Il bottone: dettaglio che conta.
“Le détail est aussi important que l’essentiel. Quand il est malheureux il dètruit tout l’ensemble” così diceva Christian Dior sottintendendo l’importanza del bottone, dettaglio essenziale per valorizzare l’insieme, l’abito, il capo che indossato, trasmetta stile.
E di stile, ricerca maniacale di estrema raffinatezza ed eleganza, Franco Jacassi coi suoi bottoni la sa lunga. Lunga la fila dei suoi oltre settantamila modelli: una collezione senza eguali, pezzi unici, di varie epoche, dal secolo XVIII fino al 1990.
I Musei Mazzucchelli mai paghi nello stupire, hanno inaugurato il 18 gennaio 2013 una mostra stupefacente. Agli occhi del visitatore attonito e rapito appaiono oltre 10.000 bottoni, corredati da pannelli didattici indicanti le epoche, i materiali, gli stilisti o gli artisti ideatori.
Il bottone. Arte e Moda è il titolo della mostra che potremo gustare fino al 7 aprile 2013, grazie al patrocinio di Bomisa, Gritti Group, Sandra B., Secondo Stefano Pavese.
“Vantiamo in Italia la più importante filiera produttiva in questo settore, dai tessuti agli accessori, alla confezione. Soprattutto per quanto riguarda il bottone l’Italia ha una lunga storia, ma anche una presenza produttiva che tuttora è la più importante al mondo, malgrado la crisi. Non si tratta quindi, solo di una mostra storica o per collezionisti, ma anche di una storia del bottonificio italiano legato alla moda” ci ricorda Franco Jacassi.

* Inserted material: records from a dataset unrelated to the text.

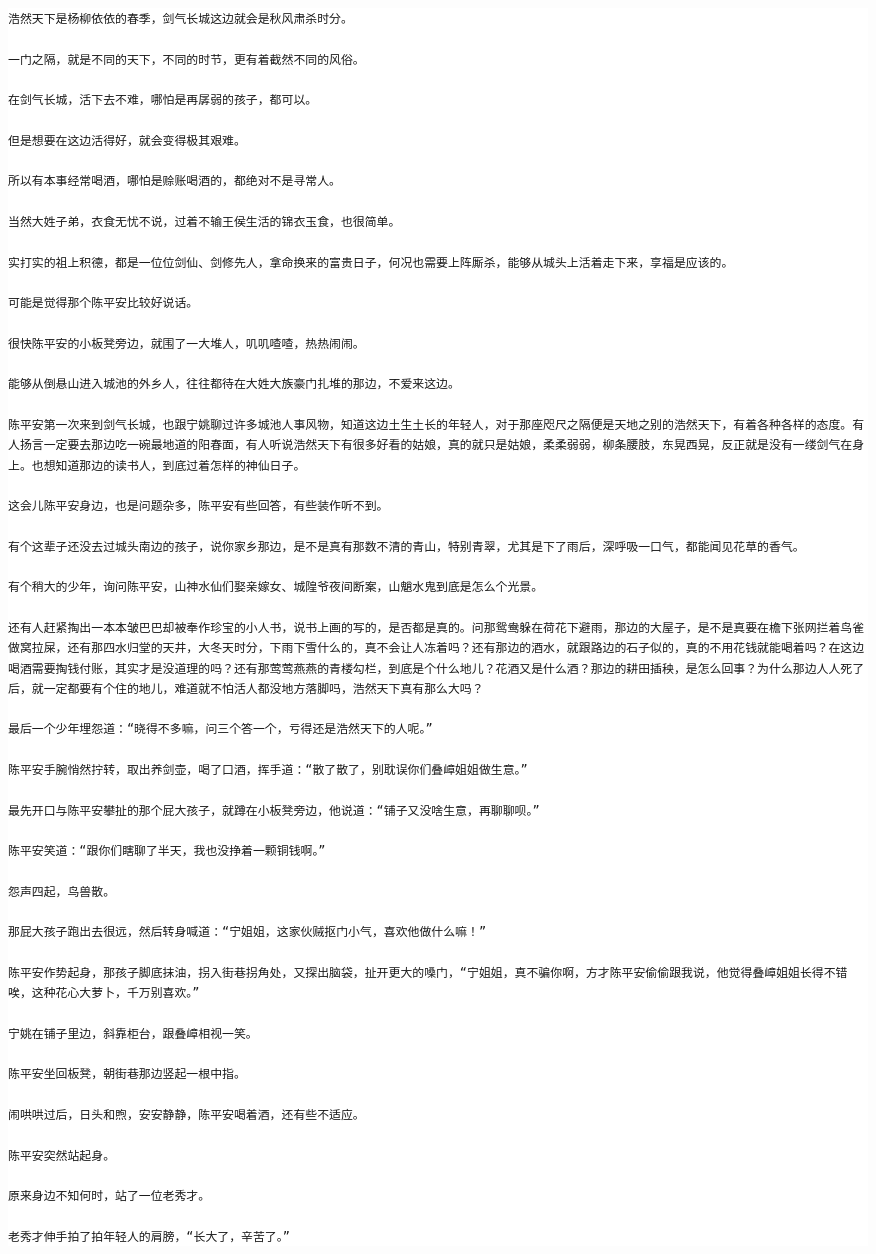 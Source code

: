     浩然天下是杨柳依依的春季，剑气长城这边就会是秋风肃杀时分。

    一门之隔，就是不同的天下，不同的时节，更有着截然不同的风俗。

    在剑气长城，活下去不难，哪怕是再孱弱的孩子，都可以。

    但是想要在这边活得好，就会变得极其艰难。

    所以有本事经常喝酒，哪怕是赊账喝酒的，都绝对不是寻常人。

    当然大姓子弟，衣食无忧不说，过着不输王侯生活的锦衣玉食，也很简单。

    实打实的祖上积德，都是一位位剑仙、剑修先人，拿命换来的富贵日子，何况也需要上阵厮杀，能够从城头上活着走下来，享福是应该的。

    可能是觉得那个陈平安比较好说话。

    很快陈平安的小板凳旁边，就围了一大堆人，叽叽喳喳，热热闹闹。

    能够从倒悬山进入城池的外乡人，往往都待在大姓大族豪门扎堆的那边，不爱来这边。

    陈平安第一次来到剑气长城，也跟宁姚聊过许多城池人事风物，知道这边土生土长的年轻人，对于那座咫尺之隔便是天地之别的浩然天下，有着各种各样的态度。有人扬言一定要去那边吃一碗最地道的阳春面，有人听说浩然天下有很多好看的姑娘，真的就只是姑娘，柔柔弱弱，柳条腰肢，东晃西晃，反正就是没有一缕剑气在身上。也想知道那边的读书人，到底过着怎样的神仙日子。

    这会儿陈平安身边，也是问题杂多，陈平安有些回答，有些装作听不到。

    有个这辈子还没去过城头南边的孩子，说你家乡那边，是不是真有那数不清的青山，特别青翠，尤其是下了雨后，深呼吸一口气，都能闻见花草的香气。

    有个稍大的少年，询问陈平安，山神水仙们娶亲嫁女、城隍爷夜间断案，山魈水鬼到底是怎么个光景。

    还有人赶紧掏出一本本皱巴巴却被奉作珍宝的小人书，说书上画的写的，是否都是真的。问那鸳鸯躲在荷花下避雨，那边的大屋子，是不是真要在檐下张网拦着鸟雀做窝拉屎，还有那四水归堂的天井，大冬天时分，下雨下雪什么的，真不会让人冻着吗？还有那边的酒水，就跟路边的石子似的，真的不用花钱就能喝着吗？在这边喝酒需要掏钱付账，其实才是没道理的吗？还有那莺莺燕燕的青楼勾栏，到底是个什么地儿？花酒又是什么酒？那边的耕田插秧，是怎么回事？为什么那边人人死了后，就一定都要有个住的地儿，难道就不怕活人都没地方落脚吗，浩然天下真有那么大吗？

    最后一个少年埋怨道：“晓得不多嘛，问三个答一个，亏得还是浩然天下的人呢。”

    陈平安手腕悄然拧转，取出养剑壶，喝了口酒，挥手道：“散了散了，别耽误你们叠嶂姐姐做生意。”

    最先开口与陈平安攀扯的那个屁大孩子，就蹲在小板凳旁边，他说道：“铺子又没啥生意，再聊聊呗。”

    陈平安笑道：“跟你们瞎聊了半天，我也没挣着一颗铜钱啊。”

    怨声四起，鸟兽散。

    那屁大孩子跑出去很远，然后转身喊道：“宁姐姐，这家伙贼抠门小气，喜欢他做什么嘛！”

    陈平安作势起身，那孩子脚底抹油，拐入街巷拐角处，又探出脑袋，扯开更大的嗓门，“宁姐姐，真不骗你啊，方才陈平安偷偷跟我说，他觉得叠嶂姐姐长得不错唉，这种花心大萝卜，千万别喜欢。”

    宁姚在铺子里边，斜靠柜台，跟叠嶂相视一笑。

    陈平安坐回板凳，朝街巷那边竖起一根中指。

    闹哄哄过后，日头和煦，安安静静，陈平安喝着酒，还有些不适应。

    陈平安突然站起身。

    原来身边不知何时，站了一位老秀才。

    老秀才伸手拍了拍年轻人的肩膀，“长大了，辛苦了。”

Gallerista d’arte e bibliofilo, Franco Jacassi, approda alla moda quasi per hobby appassionandosi da subito al “vintage”. La sua ricerca trova il giusto spazio nello showroom inaugurato il 1985 in un suggestivo cortile della vecchia Milano, dove si possono ammirare abiti, pizzi, accessori a partire dall’ Ottocento fino agli anni Ottanta. Calliot Soeurs, Vionnet, Chanel, Pucci, Dior, Cardin, Balenciaga, Mila Schon, Versace, Roberta di Camerino, Gucci, Hermès, tanto per citarne qualcuno.
Quella del bottone, invece, è la collezione più prestigiosa esistente al mondo.

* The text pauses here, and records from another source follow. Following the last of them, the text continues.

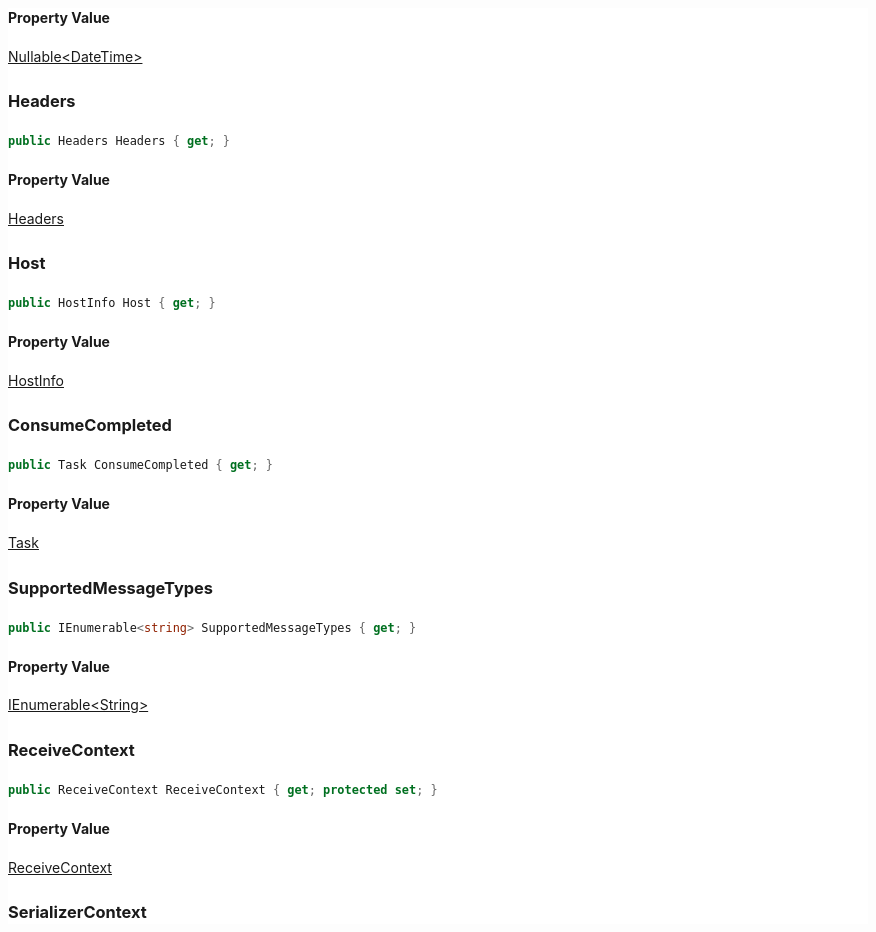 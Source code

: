#### Property Value

[Nullable\<DateTime\>](https://learn.microsoft.com/en-us/dotnet/api/system.nullable-1)<br/>

### **Headers**

```csharp
public Headers Headers { get; }
```

#### Property Value

[Headers](../../masstransit-abstractions/masstransit/headers)<br/>

### **Host**

```csharp
public HostInfo Host { get; }
```

#### Property Value

[HostInfo](../../masstransit-abstractions/masstransit/hostinfo)<br/>

### **ConsumeCompleted**

```csharp
public Task ConsumeCompleted { get; }
```

#### Property Value

[Task](https://learn.microsoft.com/en-us/dotnet/api/system.threading.tasks.task)<br/>

### **SupportedMessageTypes**

```csharp
public IEnumerable<string> SupportedMessageTypes { get; }
```

#### Property Value

[IEnumerable\<String\>](https://learn.microsoft.com/en-us/dotnet/api/system.collections.generic.ienumerable-1)<br/>

### **ReceiveContext**

```csharp
public ReceiveContext ReceiveContext { get; protected set; }
```

#### Property Value

[ReceiveContext](../../masstransit-abstractions/masstransit/receivecontext)<br/>

### **SerializerContext**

Vi consiglio di vederla ai Musei Mazzucchelli a Ciliverghe di Mazzano, Brescia.
E’ una esposizione che va dalle raffinate e romantiche miniature in avorio o underglass del settecento, passando dalle preziose lavorazioni “cut steel” fino ai “picture buttons” vittoriani, per illuminarsi vedendo le madreperle finemente cesellate, gli smalti francesi dell’Ottocento e del periodo Liberty, i bottoni intrecciati con fili di seta colorata, oro e argento di Paul Poiret inizio Novecento, fino alle follie di Elsa Schiapparelli.
“Perché collezionare bottoni? Quale impulso o motivazione hanno spinto Franco Jacassi a dedicarsi con così tanta passione a questo tema?” chiedo al mio autorevole cicerone il 18 gennaio, giorno di presentazione della mostra.
La risposta è tanto semplice quanto emozionante: “Perché sono belli! Perché piacciono proprio a tutti, dai bambini alle nonne.”
Disarmante, soprattutto quando Jacassi racconta episodi intrisi di grande affetto. Dice di quella vecchia merceria, nel cuore di Milano, che ha fatto scoccare la scintilla e di quella “tata” milanese che era anche sarta e che, nei suoi ricordi di bambino, gli permetteva di giocare coi bottoni della “boite boutons”.
Guardo tutto e più guardo e mi stupisco, più i miei occhi mai sazi, rapiti da tanto splendore, vorrebbero vedere. Vedere, vedere, vedere ancora e immergersi in quella meraviglia di strass, colore, riflessi di luce.
La storia del bottone ha origini antichissime. Il suo utilizzo, per ovvi motivi legati alle necessità, ad esempio ripararsi dal freddo, si è presto diffuso. Il culto del bottone come ornamento incomincia nel medioevo per trovare il suo massimo splendore nel XVIII secolo. Nel 1700 infatti la moda imponeva, a chi poteva permetterselo, un abbigliamento sfarzoso e barocco sia per l’uomo che per la donna. “L’age d’or”, l’epoca d’oro del bottone.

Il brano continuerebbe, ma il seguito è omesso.